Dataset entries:
○ ○ ○

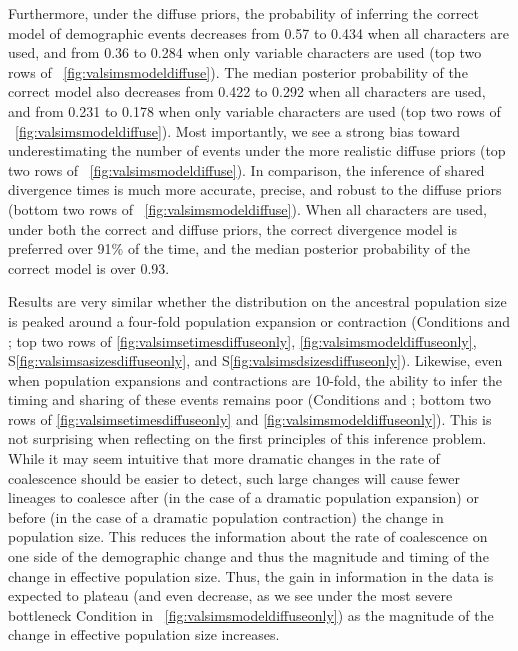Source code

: \ifembed{

}{}

Furthermore, under the diffuse priors, the probability of inferring the correct
model of demographic events decreases from 0.57 to 0.434 when all characters
are used, and from 0.36 to 0.284 when only variable characters are used
(top two rows of \fig{}~\ref{fig:valsimsmodeldiffuse}).
The median posterior probability of the correct model also decreases from
0.422 to 0.292 when all characters are used,
and from 0.231 to 0.178 when only variable characters are used
(top two rows of \fig{}~\ref{fig:valsimsmodeldiffuse}).
Most importantly, we see a strong bias toward underestimating the number of
events under the more realistic diffuse priors
(top two rows of \fig{}~\ref{fig:valsimsmodeldiffuse}).
In comparison, the inference of shared divergence times is much more accurate,
precise, and robust to the diffuse priors
(bottom two rows of \fig{}~\ref{fig:valsimsmodeldiffuse}).
When all characters are used, under both the correct and diffuse
priors, the correct divergence model is preferred over 91\% of the time,
and the median posterior probability of the correct model is over
0.93.

\ifembed{

}{}

Results are very similar whether the distribution on the
ancestral population size is peaked around a four-fold population
expansion or contraction
(Conditions \msimfourinc and \msimfourdec;
top two rows of \figs
\ref{fig:valsimsetimesdiffuseonly},
\ref{fig:valsimsmodeldiffuseonly},
S\ref{fig:valsimsasizesdiffuseonly},
and
S\ref{fig:valsimsdsizesdiffuseonly}).
Likewise, even when population expansions
and contractions are 10-fold, the ability to infer
the timing and sharing of these events remains
poor
(Conditions \msimteninc and \msimtendec;
bottom two rows of \figs
\ref{fig:valsimsetimesdiffuseonly} and 
\ref{fig:valsimsmodeldiffuseonly}).
This is not surprising when reflecting on the first principles of this
inference problem.
While it may seem intuitive that more dramatic changes in the rate
of coalescence should be easier to detect, such large changes
will cause fewer lineages to coalesce
after (in the case of a dramatic population expansion)
or
before (in the case of a dramatic population contraction)
the change in population size.
This reduces the information about the rate of coalescence on one side of the
demographic change and thus the magnitude and timing of the change in effective
population size.
Thus, the gain in information in the data is expected to plateau
(and even decrease, as we see under the most severe bottleneck Condition
\msimtendec in \fig{}~\ref{fig:valsimsmodeldiffuseonly})
as the magnitude of the change in effective population size increases.

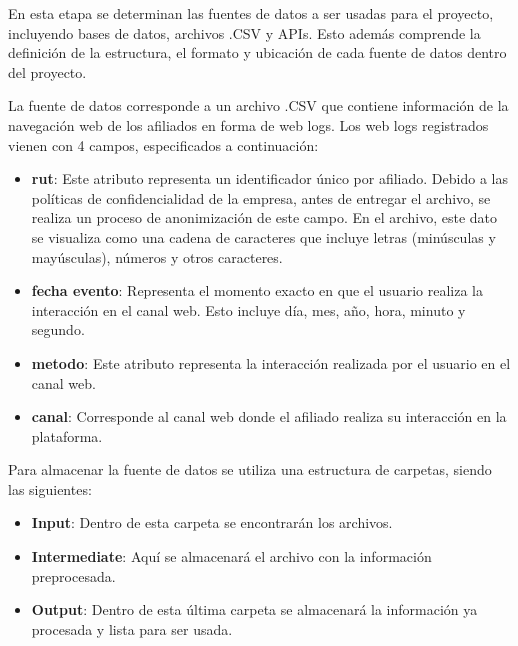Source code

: En esta etapa se determinan las fuentes de datos a ser usadas para el proyecto, incluyendo bases de datos, archivos .CSV y APIs. Esto además comprende la definición de la estructura, el formato y ubicación de cada fuente de datos dentro del proyecto.

La fuente de datos corresponde a un archivo .CSV que contiene información de la navegación web de los afiliados en forma de web logs. Los web logs registrados vienen con 4 campos, especificados a continuación:

\begin{itemize}
\item \textbf{rut}: Este atributo representa un identificador único por afiliado. Debido a las políticas de confidencialidad de la empresa, antes de entregar el archivo, se realiza un proceso de anonimización de este campo. En el archivo, este dato se visualiza como una cadena de caracteres que incluye letras (minúsculas y mayúsculas), números y otros caracteres.
\item \textbf{fecha evento}: Representa el momento exacto en que el usuario realiza la interacción en el canal web. Esto incluye día, mes, año, hora, minuto y segundo.
\item \textbf{metodo}: Este atributo representa la interacción realizada por el usuario en el canal web.
\item \textbf{canal}: Corresponde al canal web donde el afiliado realiza su interacción en la plataforma.
\end{itemize}

Para almacenar la fuente de datos se utiliza una estructura de carpetas, siendo las siguientes:

\begin{itemize}
\item \textbf{Input}: Dentro de esta carpeta se encontrarán los archivos.
\item \textbf{Intermediate}: Aquí se almacenará el archivo con la información preprocesada.
\item \textbf{Output}: Dentro de esta última carpeta se almacenará la información ya procesada y lista para ser usada.
\end{itemize}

○ ○ ○

ASSIGNMENT:
Please print every record above exactly, but leave the pictures out.

PROBLEM SOLUTION:
Source code

: \ifembed{

}{}

Furthermore, under the diffuse priors, the probability of inferring the correct
model of demographic events decreases from 0.57 to 0.434 when all characters
are used, and from 0.36 to 0.284 when only variable characters are used
(top two rows of \fig{}~\ref{fig:valsimsmodeldiffuse}).
The median posterior probability of the correct model also decreases from
0.422 to 0.292 when all characters are used,
and from 0.231 to 0.178 when only variable characters are used
(top two rows of \fig{}~\ref{fig:valsimsmodeldiffuse}).
Most importantly, we see a strong bias toward underestimating the number of
events under the more realistic diffuse priors
(top two rows of \fig{}~\ref{fig:valsimsmodeldiffuse}).
In comparison, the inference of shared divergence times is much more accurate,
precise, and robust to the diffuse priors
(bottom two rows of \fig{}~\ref{fig:valsimsmodeldiffuse}).
When all characters are used, under both the correct and diffuse
priors, the correct divergence model is preferred over 91\% of the time,
and the median posterior probability of the correct model is over
0.93.

\ifembed{

}{}

Results are very similar whether the distribution on the
ancestral population size is peaked around a four-fold population
expansion or contraction
(Conditions \msimfourinc and \msimfourdec;
top two rows of \figs
\ref{fig:valsimsetimesdiffuseonly},
\ref{fig:valsimsmodeldiffuseonly},
S\ref{fig:valsimsasizesdiffuseonly},
and
S\ref{fig:valsimsdsizesdiffuseonly}).
Likewise, even when population expansions
and contractions are 10-fold, the ability to infer
the timing and sharing of these events remains
poor
(Conditions \msimteninc and \msimtendec;
bottom two rows of \figs
\ref{fig:valsimsetimesdiffuseonly} and 
\ref{fig:valsimsmodeldiffuseonly}).
This is not surprising when reflecting on the first principles of this
inference problem.
While it may seem intuitive that more dramatic changes in the rate
of coalescence should be easier to detect, such large changes
will cause fewer lineages to coalesce
after (in the case of a dramatic population expansion)
or
before (in the case of a dramatic population contraction)
the change in population size.
This reduces the information about the rate of coalescence on one side of the
demographic change and thus the magnitude and timing of the change in effective
population size.
Thus, the gain in information in the data is expected to plateau
(and even decrease, as we see under the most severe bottleneck Condition
\msimtendec in \fig{}~\ref{fig:valsimsmodeldiffuseonly})
as the magnitude of the change in effective population size increases.

Source code

: En esta etapa se determinan las fuentes de datos a ser usadas para el proyecto, incluyendo bases de datos, archivos .CSV y APIs. Esto además comprende la definición de la estructura, el formato y ubicación de cada fuente de datos dentro del proyecto.

La fuente de datos corresponde a un archivo .CSV que contiene información de la navegación web de los afiliados en forma de web logs. Los web logs registrados vienen con 4 campos, especificados a continuación:

\begin{itemize}
\item \textbf{rut}: Este atributo representa un identificador único por afiliado. Debido a las políticas de confidencialidad de la empresa, antes de entregar el archivo, se realiza un proceso de anonimización de este campo. En el archivo, este dato se visualiza como una cadena de caracteres que incluye letras (minúsculas y mayúsculas), números y otros caracteres.
\item \textbf{fecha evento}: Representa el momento exacto en que el usuario realiza la interacción en el canal web. Esto incluye día, mes, año, hora, minuto y segundo.
\item \textbf{metodo}: Este atributo representa la interacción realizada por el usuario en el canal web.
\item \textbf{canal}: Corresponde al canal web donde el afiliado realiza su interacción en la plataforma.
\end{itemize}

Para almacenar la fuente de datos se utiliza una estructura de carpetas, siendo las siguientes:

\begin{itemize}
\item \textbf{Input}: Dentro de esta carpeta se encontrarán los archivos.
\item \textbf{Intermediate}: Aquí se almacenará el archivo con la información preprocesada.
\item \textbf{Output}: Dentro de esta última carpeta se almacenará la información ya procesada y lista para ser usada.
\end{itemize}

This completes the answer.